Since February, when the Executive Order was signed, NIST and DHS have solicited feedback online and through a working group and regional workshops.

NIST says a draft preliminary version will be released for comment by late August. The final framework is due next February.

In testimony before the Senate Commerce Committee in July, NIST Director Patrick Gallagher provided a summary of how NIST is approaching the Framework. According to Gallagher, NIST plans for the preliminary Framework to:

  • Be an adaptable, flexible, and scalable tool for voluntary use,
  • Assist in assessing, measuring, evaluating, and improving an organization’s readiness to deal with cybersecurity risks,
  • Be actionable across an organization,
  • Be prioritized, flexible, repeatable, performance-based, and cost-effective,
  • Rely on standards, guidelines and practices that align with policy, business, and technological approaches to cybersecurity,
  • Complement, rather than conflict with, current regulatory authorities,
  • Promote, rather than to constrain, technological innovation in this dynamic arena,
  • Focus on outcomes,
  • Raise awareness and appreciation for the challenges of cybersecurity but also the means for understanding and managing the related risks, and
  • Be built upon international standards and other standards, best practices and guidelines that are used globally.

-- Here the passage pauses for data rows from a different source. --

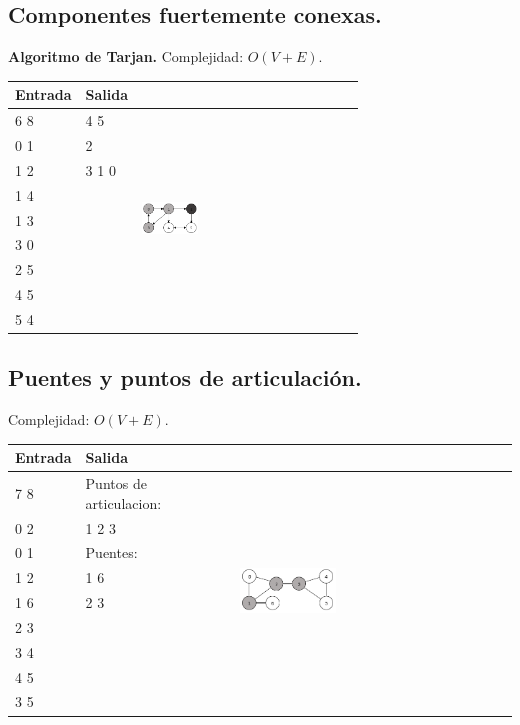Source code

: \documentclass[11pt, letterpaper, twoside]{article}
\begin{document}
\subsection{Componentes fuertemente conexas.}

\textbf{Algoritmo de Tarjan.} Complejidad: $O(V + E)$.



\begin{tabular}{|p{4cm}|p{4cm}|p{7.5cm}|}
\hline
\textbf{Entrada} & \textbf{Salida} & \\ \hline
6 8 & 4 5 & \multirow{9}{*}{\includegraphics[width = 0.27\textwidth]{Grafos/Imagenes/StronglyConnected.png}} \\
0 1 & 2 & \\
1 2 & 3 1 0 & \\
1 4 & & \\ 
1 3 & & \\
3 0 & & \\
2 5 & & \\
4 5 & & \\
5 4 & & \\ \hline
\end{tabular}

\subsection{Puentes y puntos de articulación.}

Complejidad: $O(V + E)$.



\begin{tabular}{|p{4cm}|p{4cm}|p{7.5cm}|}
\hline
\textbf{Entrada} & \textbf{Salida} & \\ \hline
7 8 & Puntos de articulacion: & \multirow{9}{*}{\includegraphics[width = 0.36\textwidth]{Grafos/Imagenes/Bridge-Articulation.png}} \\
0 2 & 1 2 3 & \\
0 1 & Puentes: &\\
1 2 & 1 6 & \\ 
1 6 & 2 3 & \\
2 3 & & \\
3 4 & & \\
4 5 & & \\
3 5 & & \\ \hline
\end{tabular}
\end{document}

At the next workshop – on September 11-13 in Richardson, Texas – NIST will present the draft preliminary Framework. (See separate article below.)

Performance Goals

On August 8, DHS released a deliberative draft of the Framework’s performance goals, which can be used by the private sector and the government as a guide for measuring progress toward improved cyber security. However, DHS has been careful to note that the Department “has no intention …of directly measuring the extent to which organizations have adopted these goals.” DHS urges users to view the goals as guideposts to encourage movement in a common direction. The draft goals are:

  1. Critical systems and functions are identified and prioritized and cyber risk is understood as part of a risk management plan.
  2. Risk-informed actions are taken to protect critical systems and functions.
  3. Adverse cyber activities are detected and situational awareness of threats is maintained.
  4. Resources are coordinated and applied to triage and respond to cyber events and incidents in order to minimize impacts to critical systems and functions.
  5. Following a cyber incident, impacted critical systems and functions are reconstituted based on prior planning.
  6. Security and resilience are continually improved based on lessons learned consistent with risk management planning.